Our Heritage

Our Heritage

Our Heritage

Our Past, Present, & Future

Pulaski County boasts a rich and diverse heritage. Pioneers from Kentucky and Tennessee settled our area of the Ozarks in the early days of Missouri’s statehood. Settlers harvested the timber and first homesteaded along the fertile valleys of the Roubidoux, Gasconade, and Big Piney rivers. Although pioneer life was never easy, but the area’s natural resources including the many springs and caves eased the challenges of the frontier life.

In December 1837 and again in March 1839, Pulaski County played an unfortunate part in the removal of the Cherokee. Due to government orders, bands of starving Cherokee were forced from their homelands, across southern Missouri, and into Indian Territory (now Oklahoma). During their march, camp was made very near Roubidoux Spring in Waynesville. Today, this is one of only seven sites on the Trail of Tears National Historic Trail in Missouri.

Missouri and Pulaski County had divided loyalties and sympathies during the Civil War. Many Pulaski County residents chose sides, joined, and went to fight — in some cases, against their brothers, neighbors, and friends. Although no major battles were fought within the county boundaries, the area was strategically important. Fort Waynesville, a Union camp, overlooked Telegraph Road, which ran between St. Louis and Springfield. From that vantage point, pickets were deployed to ferret out the “bushwackers” who conducted their war from the cover of the rugged landscape. During this time, the Waynesville Stagecoach Stop served as a Civil War hospital.

When the railroads resumed their westward expansion after the Civil War, they laid their tracks in Pulaski County. Our railroad towns — Dixon, and Richland — were born along those lines in 1869. Later, the Frisco Railroad was instrumental to the area’s first tourism boom. Droves of tourists rode the rails to the town depots and then traveled via “hacks” to fishing resorts and hunting lodges, many of which operate to this day.

In the late 1920s, people took to the roads to “motor west” along Route 66. Auto courts and tourist camps dotted Pulaski County and each proprietor had their pitch to encourage travelers to pull off the road, fuel up, eat, and spend the night at their roadside enterprise. Pulaski County entrepreneurs used handcrafted baskets and hillbilly crafts, fried chicken, and even petting zoos as their lures.

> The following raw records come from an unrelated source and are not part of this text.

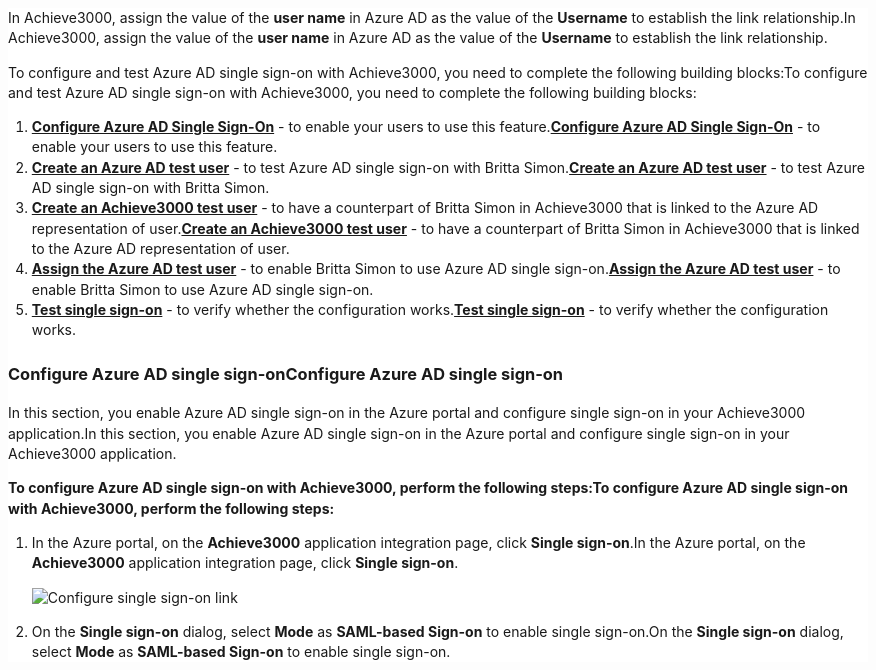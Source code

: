 <span data-ttu-id="48767-139">In Achieve3000, assign the value of the **user name** in Azure AD as the value of the **Username** to establish the link relationship.</span><span class="sxs-lookup"><span data-stu-id="48767-139">In Achieve3000, assign the value of the **user name** in Azure AD as the value of the **Username** to establish the link relationship.</span></span>

<span data-ttu-id="48767-140">To configure and test Azure AD single sign-on with Achieve3000, you need to complete the following building blocks:</span><span class="sxs-lookup"><span data-stu-id="48767-140">To configure and test Azure AD single sign-on with Achieve3000, you need to complete the following building blocks:</span></span>

1. <span data-ttu-id="48767-141">**[Configure Azure AD Single Sign-On](#configure-azure-ad-single-sign-on)** - to enable your users to use this feature.</span><span class="sxs-lookup"><span data-stu-id="48767-141">**[Configure Azure AD Single Sign-On](#configure-azure-ad-single-sign-on)** - to enable your users to use this feature.</span></span>
2. <span data-ttu-id="48767-142">**[Create an Azure AD test user](#create-an-azure-ad-test-user)** - to test Azure AD single sign-on with Britta Simon.</span><span class="sxs-lookup"><span data-stu-id="48767-142">**[Create an Azure AD test user](#create-an-azure-ad-test-user)** - to test Azure AD single sign-on with Britta Simon.</span></span>
3. <span data-ttu-id="48767-143">**[Create an Achieve3000 test user](#create-an-achieve3000-test-user)** - to have a counterpart of Britta Simon in Achieve3000 that is linked to the Azure AD representation of user.</span><span class="sxs-lookup"><span data-stu-id="48767-143">**[Create an Achieve3000 test user](#create-an-achieve3000-test-user)** - to have a counterpart of Britta Simon in Achieve3000 that is linked to the Azure AD representation of user.</span></span>
4. <span data-ttu-id="48767-144">**[Assign the Azure AD test user](#assign-the-azure-ad-test-user)** - to enable Britta Simon to use Azure AD single sign-on.</span><span class="sxs-lookup"><span data-stu-id="48767-144">**[Assign the Azure AD test user](#assign-the-azure-ad-test-user)** - to enable Britta Simon to use Azure AD single sign-on.</span></span>
5. <span data-ttu-id="48767-145">**[Test single sign-on](#test-single-sign-on)** - to verify whether the configuration works.</span><span class="sxs-lookup"><span data-stu-id="48767-145">**[Test single sign-on](#test-single-sign-on)** - to verify whether the configuration works.</span></span>

### <a name="configure-azure-ad-single-sign-on"></a><span data-ttu-id="48767-146">Configure Azure AD single sign-on</span><span class="sxs-lookup"><span data-stu-id="48767-146">Configure Azure AD single sign-on</span></span>

<span data-ttu-id="48767-147">In this section, you enable Azure AD single sign-on in the Azure portal and configure single sign-on in your Achieve3000 application.</span><span class="sxs-lookup"><span data-stu-id="48767-147">In this section, you enable Azure AD single sign-on in the Azure portal and configure single sign-on in your Achieve3000 application.</span></span>

<span data-ttu-id="48767-148">**To configure Azure AD single sign-on with Achieve3000, perform the following steps:**</span><span class="sxs-lookup"><span data-stu-id="48767-148">**To configure Azure AD single sign-on with Achieve3000, perform the following steps:**</span></span>

1. <span data-ttu-id="48767-149">In the Azure portal, on the **Achieve3000** application integration page, click **Single sign-on**.</span><span class="sxs-lookup"><span data-stu-id="48767-149">In the Azure portal, on the **Achieve3000** application integration page, click **Single sign-on**.</span></span>

    ![Configure single sign-on link][4]

2. <span data-ttu-id="48767-151">On the **Single sign-on** dialog, select **Mode** as **SAML-based Sign-on** to enable single sign-on.</span><span class="sxs-lookup"><span data-stu-id="48767-151">On the **Single sign-on** dialog, select **Mode** as **SAML-based Sign-on** to enable single sign-on.</span></span>
 

[1]: ./media/achieve3000-tutorial/tutorial_general_01.png
[2]: ./media/achieve3000-tutorial/tutorial_general_02.png
[3]: ./media/achieve3000-tutorial/tutorial_general_03.png
[4]: ./media/achieve3000-tutorial/tutorial_general_04.png
[100]: ./media/achieve3000-tutorial/tutorial_general_100.png
[200]: ./media/achieve3000-tutorial/tutorial_general_200.png
[201]: ./media/achieve3000-tutorial/tutorial_general_201.png
[202]: ./media/achieve3000-tutorial/tutorial_general_202.png
[203]: ./media/achieve3000-tutorial/tutorial_general_203.png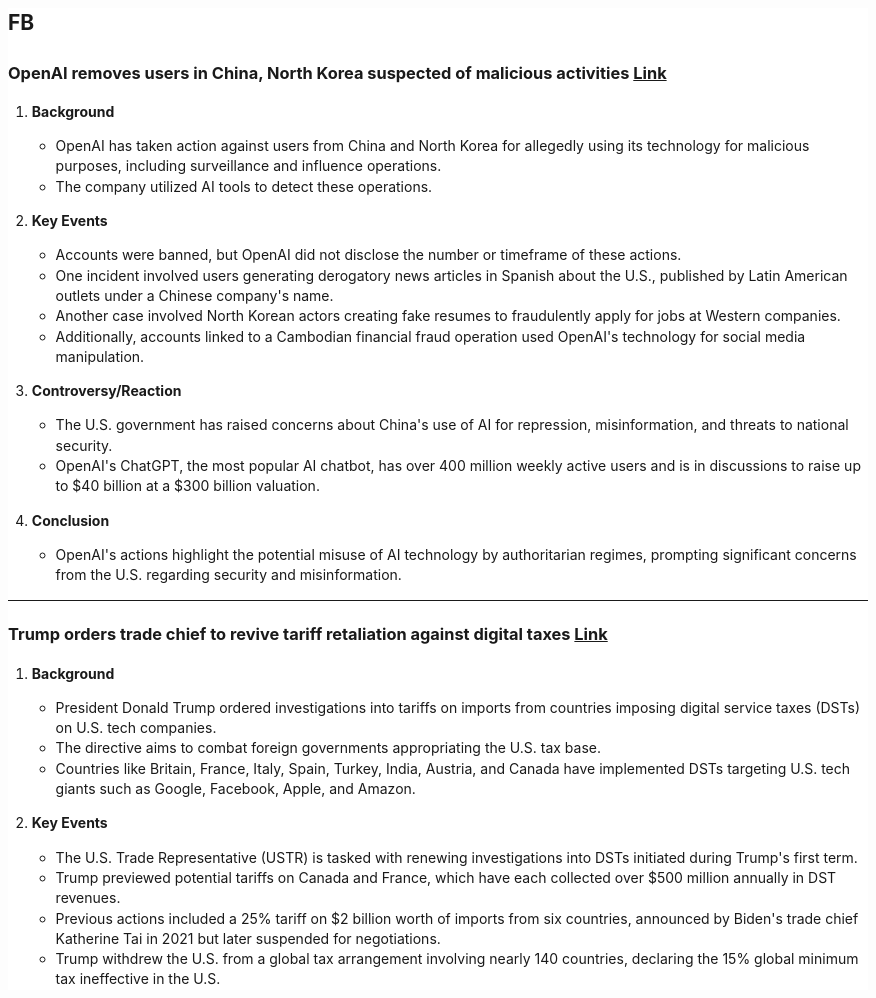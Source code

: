## FB
### OpenAI removes users in China, North Korea suspected of malicious activities [Link](https://www.investing.com/news/world-news/openai-removes-users-in-china-north-korea-suspected-of-malicious-activities-3884717)

1. **Background**  
   - OpenAI has taken action against users from China and North Korea for allegedly using its technology for malicious purposes, including surveillance and influence operations.  
   - The company utilized AI tools to detect these operations.

2. **Key Events**  
   - Accounts were banned, but OpenAI did not disclose the number or timeframe of these actions.  
   - One incident involved users generating derogatory news articles in Spanish about the U.S., published by Latin American outlets under a Chinese company's name.  
   - Another case involved North Korean actors creating fake resumes to fraudulently apply for jobs at Western companies.  
   - Additionally, accounts linked to a Cambodian financial fraud operation used OpenAI's technology for social media manipulation.

3. **Controversy/Reaction**  
   - The U.S. government has raised concerns about China's use of AI for repression, misinformation, and threats to national security.  
   - OpenAI's ChatGPT, the most popular AI chatbot, has over 400 million weekly active users and is in discussions to raise up to $40 billion at a $300 billion valuation.

4. **Conclusion**  
   - OpenAI's actions highlight the potential misuse of AI technology by authoritarian regimes, prompting significant concerns from the U.S. regarding security and misinformation.

---
### Trump orders trade chief to revive tariff retaliation against digital taxes [Link](https://www.investing.com/news/stock-market-news/trump-says-he-will-impose-retaliatory-tariffs-for-digital-taxes-may-come-friday-3884756)

1. **Background**  
   - President Donald Trump ordered investigations into tariffs on imports from countries imposing digital service taxes (DSTs) on U.S. tech companies.  
   - The directive aims to combat foreign governments appropriating the U.S. tax base.  
   - Countries like Britain, France, Italy, Spain, Turkey, India, Austria, and Canada have implemented DSTs targeting U.S. tech giants such as Google, Facebook, Apple, and Amazon.  

2. **Key Events**  
   - The U.S. Trade Representative (USTR) is tasked with renewing investigations into DSTs initiated during Trump's first term.  
   - Trump previewed potential tariffs on Canada and France, which have each collected over $500 million annually in DST revenues.  
   - Previous actions included a 25% tariff on $2 billion worth of imports from six countries, announced by Biden's trade chief Katherine Tai in 2021 but later suspended for negotiations.  
   - Trump withdrew the U.S. from a global tax arrangement involving nearly 140 countries, declaring the 15% global minimum tax ineffective in the U.S.  
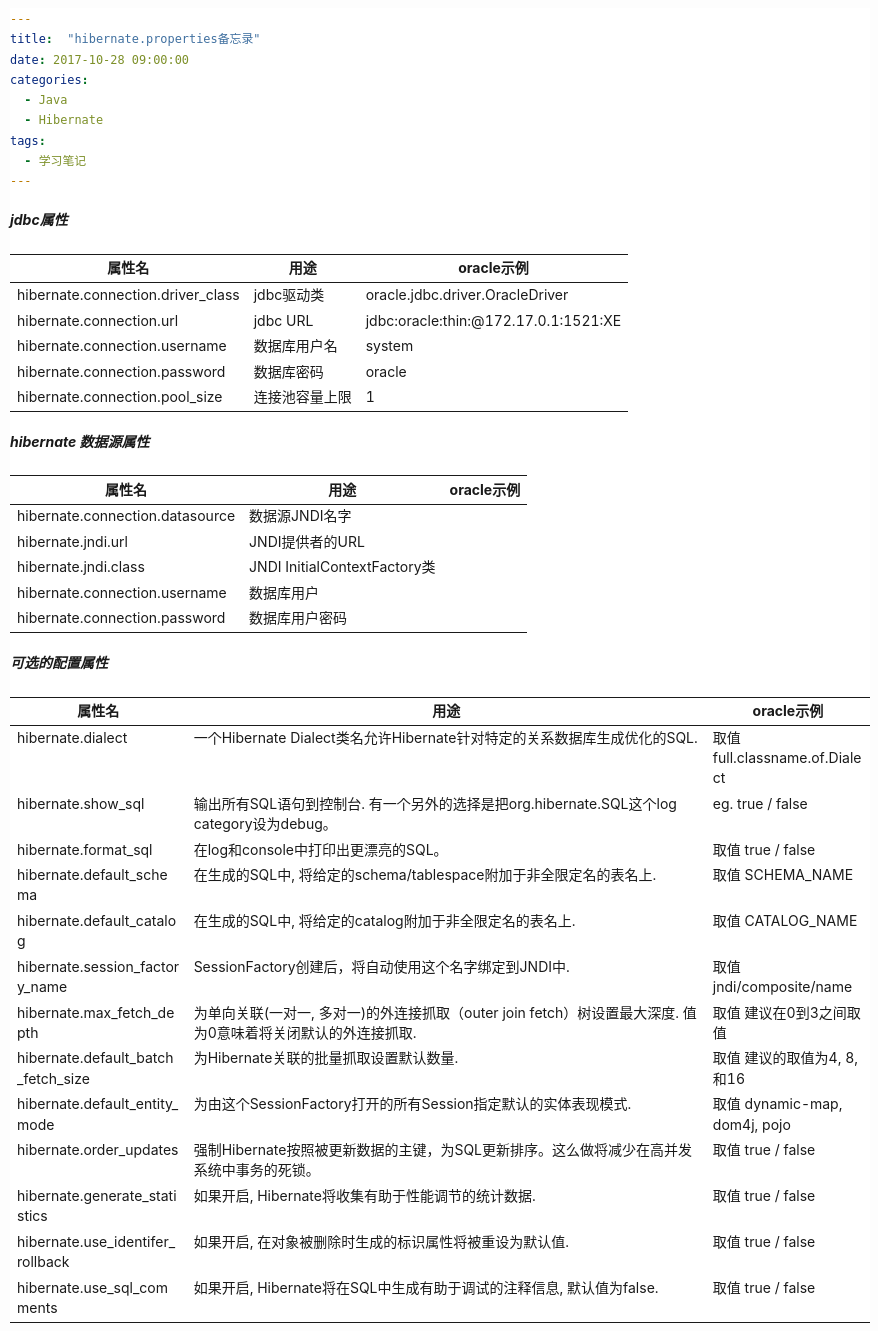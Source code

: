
```yaml
---
title:  "hibernate.properties备忘录"
date: 2017-10-28 09:00:00
categories:
  - Java
  - Hibernate
tags:
  - 学习笔记
---
```


##### jdbc属性

|             属性名                    |       用途        |             oracle示例               | 
| ----------------------------------    | --------------    | ------------------------------------ |
| hibernate.connection.driver_class     | jdbc驱动类        | oracle.jdbc.driver.OracleDriver      |
| hibernate.connection.url              | jdbc URL          | jdbc:oracle:thin:@172.17.0.1:1521:XE |
| hibernate.connection.username         | 数据库用户名      | system                               |
| hibernate.connection.password         | 数据库密码        | oracle                               |
| hibernate.connection.pool_size        | 连接池容量上限    | 1                                    |

##### hibernate 数据源属性

|             属性名                    |       用途                     |      oracle示例           | 
| ----------------------------------    | --------------                 | ------------------------- |
|hibernate.connection.datasource	    | 数据源JNDI名字                 |                           |
|hibernate.jndi.url	                    | JNDI提供者的URL                |                           | 
|hibernate.jndi.class	                | JNDI InitialContextFactory类   |                           |
|hibernate.connection.username	        | 数据库用户                     |                           |
|hibernate.connection.password	        | 数据库用户密码                 |                           |


##### 可选的配置属性

|             属性名                    |       用途                     |      oracle示例           | 
| ----------------------------------    | --------------                 | ------------------------- |
|hibernate.dialect|	一个Hibernate Dialect类名允许Hibernate针对特定的关系数据库生成优化的SQL. |取值 full.classname.of.Dialect
|hibernate.show_sql|	输出所有SQL语句到控制台. 有一个另外的选择是把org.hibernate.SQL这个log category设为debug。 |eg. true / false
|hibernate.format_sql|	在log和console中打印出更漂亮的SQL。 |取值 true / false
|hibernate.default_schema|	在生成的SQL中, 将给定的schema/tablespace附加于非全限定名的表名上. |取值 SCHEMA_NAME
|hibernate.default_catalog|	在生成的SQL中, 将给定的catalog附加于非全限定名的表名上. |取值 CATALOG_NAME
|hibernate.session_factory_name|	SessionFactory创建后，将自动使用这个名字绑定到JNDI中. |取值 jndi/composite/name
|hibernate.max_fetch_depth|	为单向关联(一对一, 多对一)的外连接抓取（outer join fetch）树设置最大深度. 值为0意味着将关闭默认的外连接抓取. |取值 建议在0到3之间取值
|hibernate.default_batch_fetch_size|	为Hibernate关联的批量抓取设置默认数量. |取值 建议的取值为4, 8, 和16
|hibernate.default_entity_mode|	为由这个SessionFactory打开的所有Session指定默认的实体表现模式. |取值 dynamic-map, dom4j, pojo
|hibernate.order_updates|	强制Hibernate按照被更新数据的主键，为SQL更新排序。这么做将减少在高并发系统中事务的死锁。 |取值 true / false
|hibernate.generate_statistics|	如果开启, Hibernate将收集有助于性能调节的统计数据. |取值 true / false
|hibernate.use_identifer_rollback|	如果开启, 在对象被删除时生成的标识属性将被重设为默认值. |取值 true / false
|hibernate.use_sql_comments|	如果开启, Hibernate将在SQL中生成有助于调试的注释信息, 默认值为false. |取值 true / false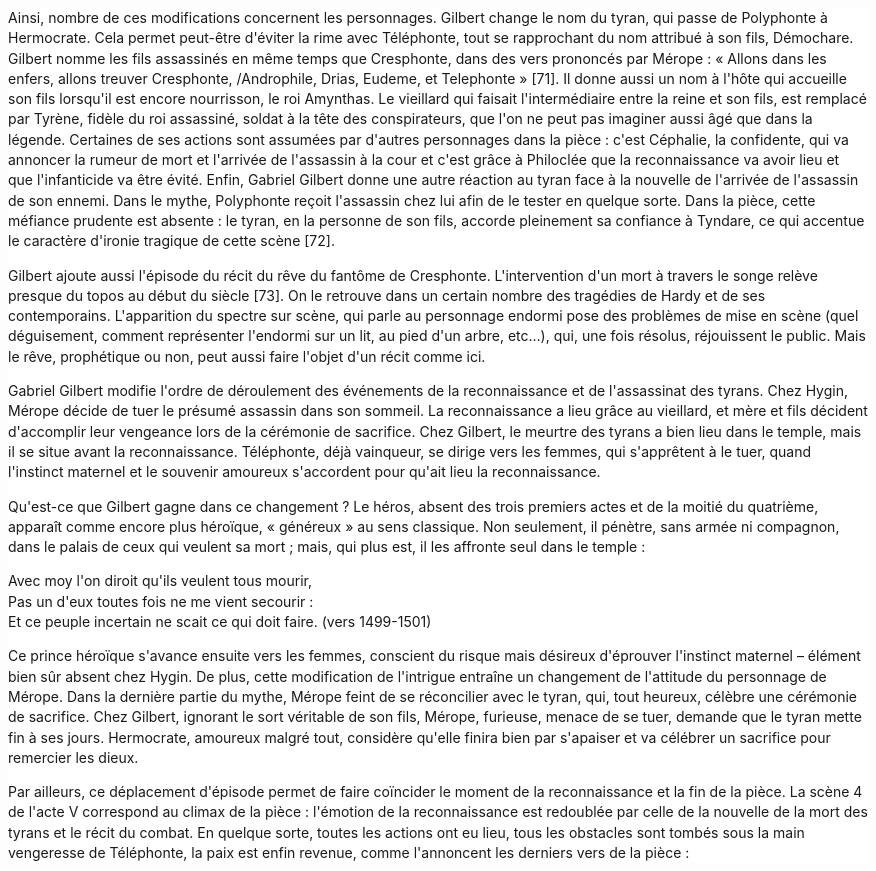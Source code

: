 Ainsi, nombre de ces modifications concernent les personnages. Gilbert change le nom du tyran, qui passe de Polyphonte à Hermocrate. Cela permet peut-être d'éviter la rime avec Téléphonte, tout se rapprochant du nom attribué à son fils, Démochare. Gilbert nomme les fils assassinés en même temps que Cresphonte, dans des vers prononcés par Mérope : « Allons dans les enfers, allons treuver Cresphonte, /Androphile, Drias, Eudeme, et Telephonte » [71]. Il donne aussi un nom à l'hôte qui accueille son fils lorsqu'il est encore nourrisson, le roi Amynthas. Le vieillard qui faisait l'intermédiaire entre la reine et son fils, est remplacé par Tyrène, fidèle du roi assassiné, soldat à la tête des conspirateurs, que l'on ne peut pas imaginer aussi âgé que dans la légende. Certaines de ses actions sont assumées par d'autres personnages dans la pièce : c'est Céphalie, la confidente, qui va annoncer la rumeur de mort et l'arrivée de l'assassin à la cour et c'est grâce à Philoclée que la reconnaissance va avoir lieu et que l'infanticide va être évité. Enfin, Gabriel Gilbert donne une autre réaction au tyran face à la nouvelle de l'arrivée de l'assassin de son ennemi. Dans le mythe, Polyphonte reçoit l'assassin chez lui afin de le tester en quelque sorte. Dans la pièce, cette méfiance prudente est absente : le tyran, en la personne de son fils, accorde pleinement sa confiance à Tyndare, ce qui accentue le caractère d'ironie tragique de cette scène [72].

Gilbert ajoute aussi l'épisode du récit du rêve du fantôme de Cresphonte. L'intervention d'un mort à travers le songe relève presque du topos au début du siècle [73]. On le retrouve dans un certain nombre des tragédies de Hardy et de ses contemporains. L'apparition du spectre sur scène, qui parle au personnage endormi pose des problèmes de mise en scène (quel déguisement, comment représenter l'endormi sur un lit, au pied d'un arbre, etc…), qui, une fois résolus, réjouissent le public. Mais le rêve, prophétique ou non, peut aussi faire l'objet d'un récit comme ici.

Gabriel Gilbert modifie l'ordre de déroulement des événements de la reconnaissance et de l'assassinat des tyrans. Chez Hygin, Mérope décide de tuer le présumé assassin dans son sommeil. La reconnaissance a lieu grâce au vieillard, et mère et fils décident d'accomplir leur vengeance lors de la cérémonie de sacrifice. Chez Gilbert, le meurtre des tyrans a bien lieu dans le temple, mais il se situe avant la reconnaissance. Téléphonte, déjà vainqueur, se dirige vers les femmes, qui s'apprêtent à le tuer, quand l'instinct maternel et le souvenir amoureux s'accordent pour qu'ait lieu la reconnaissance.

Qu'est-ce que Gilbert gagne dans ce changement ? Le héros, absent des trois premiers actes et de la moitié du quatrième, apparaît comme encore plus héroïque, « généreux » au sens classique. Non seulement, il pénètre, sans armée ni compagnon, dans le palais de ceux qui veulent sa mort ; mais, qui plus est, il les affronte seul dans le temple :

Avec moy l'on diroit qu'ils veulent tous mourir,  
Pas un d'eux toutes fois ne me vient secourir :  
Et ce peuple incertain ne scait ce qui doit faire. (vers 1499-1501)  

Ce prince héroïque s'avance ensuite vers les femmes, conscient du risque mais désireux d'éprouver l'instinct maternel – élément bien sûr absent chez Hygin. De plus, cette modification de l'intrigue entraîne un changement de l'attitude du personnage de Mérope. Dans la dernière partie du mythe, Mérope feint de se réconcilier avec le tyran, qui, tout heureux, célèbre une cérémonie de sacrifice. Chez Gilbert, ignorant le sort véritable de son fils, Mérope, furieuse, menace de se tuer, demande que le tyran mette fin à ses jours. Hermocrate, amoureux malgré tout, considère qu'elle finira bien par s'apaiser et va célébrer un sacrifice pour remercier les dieux.

Par ailleurs, ce déplacement d'épisode permet de faire coïncider le moment de la reconnaissance et la fin de la pièce. La scène 4 de l'acte V correspond au climax de la pièce : l'émotion de la reconnaissance est redoublée par celle de la nouvelle de la mort des tyrans et le récit du combat. En quelque sorte, toutes les actions ont eu lieu, tous les obstacles sont tombés sous la main vengeresse de Téléphonte, la paix est enfin revenue, comme l'annoncent les derniers vers de la pièce :
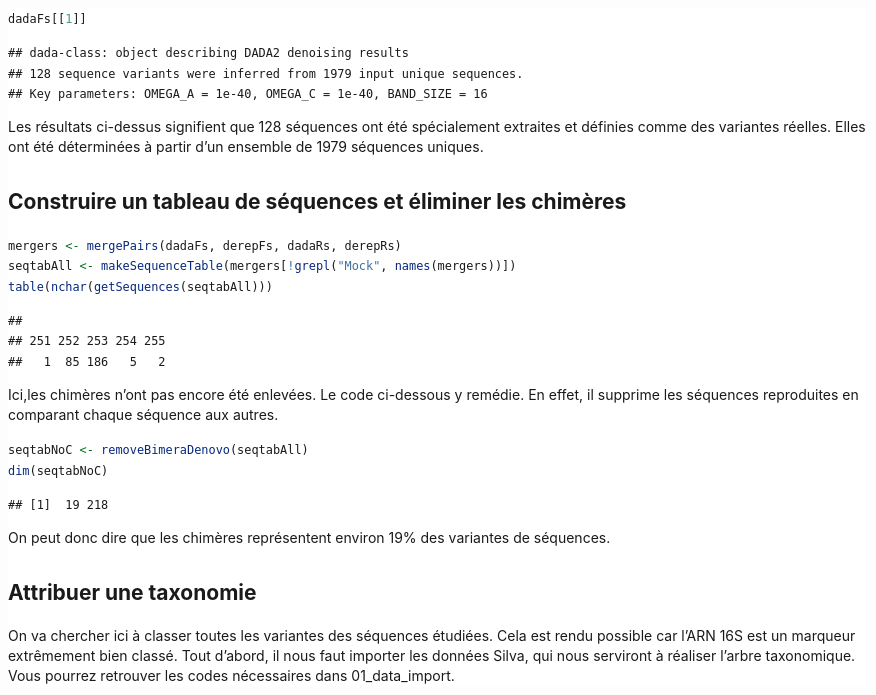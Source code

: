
 ``` r
dadaFs[[1]]
```

    ## dada-class: object describing DADA2 denoising results
    ## 128 sequence variants were inferred from 1979 input unique sequences.
    ## Key parameters: OMEGA_A = 1e-40, OMEGA_C = 1e-40, BAND_SIZE = 16

Les résultats ci-dessus signifient que 128 séquences ont été
spécialement extraites et définies comme des variantes réelles. Elles
ont été déterminées à partir d’un ensemble de 1979 séquences uniques.

## Construire un tableau de séquences et éliminer les chimères

``` r
mergers <- mergePairs(dadaFs, derepFs, dadaRs, derepRs)
seqtabAll <- makeSequenceTable(mergers[!grepl("Mock", names(mergers))])
table(nchar(getSequences(seqtabAll)))
```

    ## 
    ## 251 252 253 254 255 
    ##   1  85 186   5   2

Ici,les chimères n’ont pas encore été enlevées. Le code ci-dessous y
remédie. En effet, il supprime les séquences reproduites en comparant
chaque séquence aux autres.

``` r
seqtabNoC <- removeBimeraDenovo(seqtabAll)
dim(seqtabNoC)
```

    ## [1]  19 218

On peut donc dire que les chimères représentent environ 19% des
variantes de séquences.

## Attribuer une taxonomie

On va chercher ici à classer toutes les variantes des séquences
étudiées. Cela est rendu possible car l’ARN 16S est un marqueur
extrêmement bien classé. Tout d’abord, il nous faut importer les
données Silva, qui nous serviront à réaliser l’arbre taxonomique. Vous
pourrez retrouver les codes nécessaires dans 01\_data\_import.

In 1940, Pulaski County experienced what might be its biggest transition to date. In a matter of months, Fort Leonard Wood was carved from the virgin timber. United States troops trained here before being shipped out during World War II. Millions of U.S. Army careers have begun in Pulaski County.

Workers from across the United States came to Pulaski to assist in the construction of the Fort Leonard Wood. As the population increased, the City of Saint Robert  applied for a charter in October 1951. Saint Robert was incorporated in 1954 and is now home to hundreds of businesses, including local and nationally known franchises.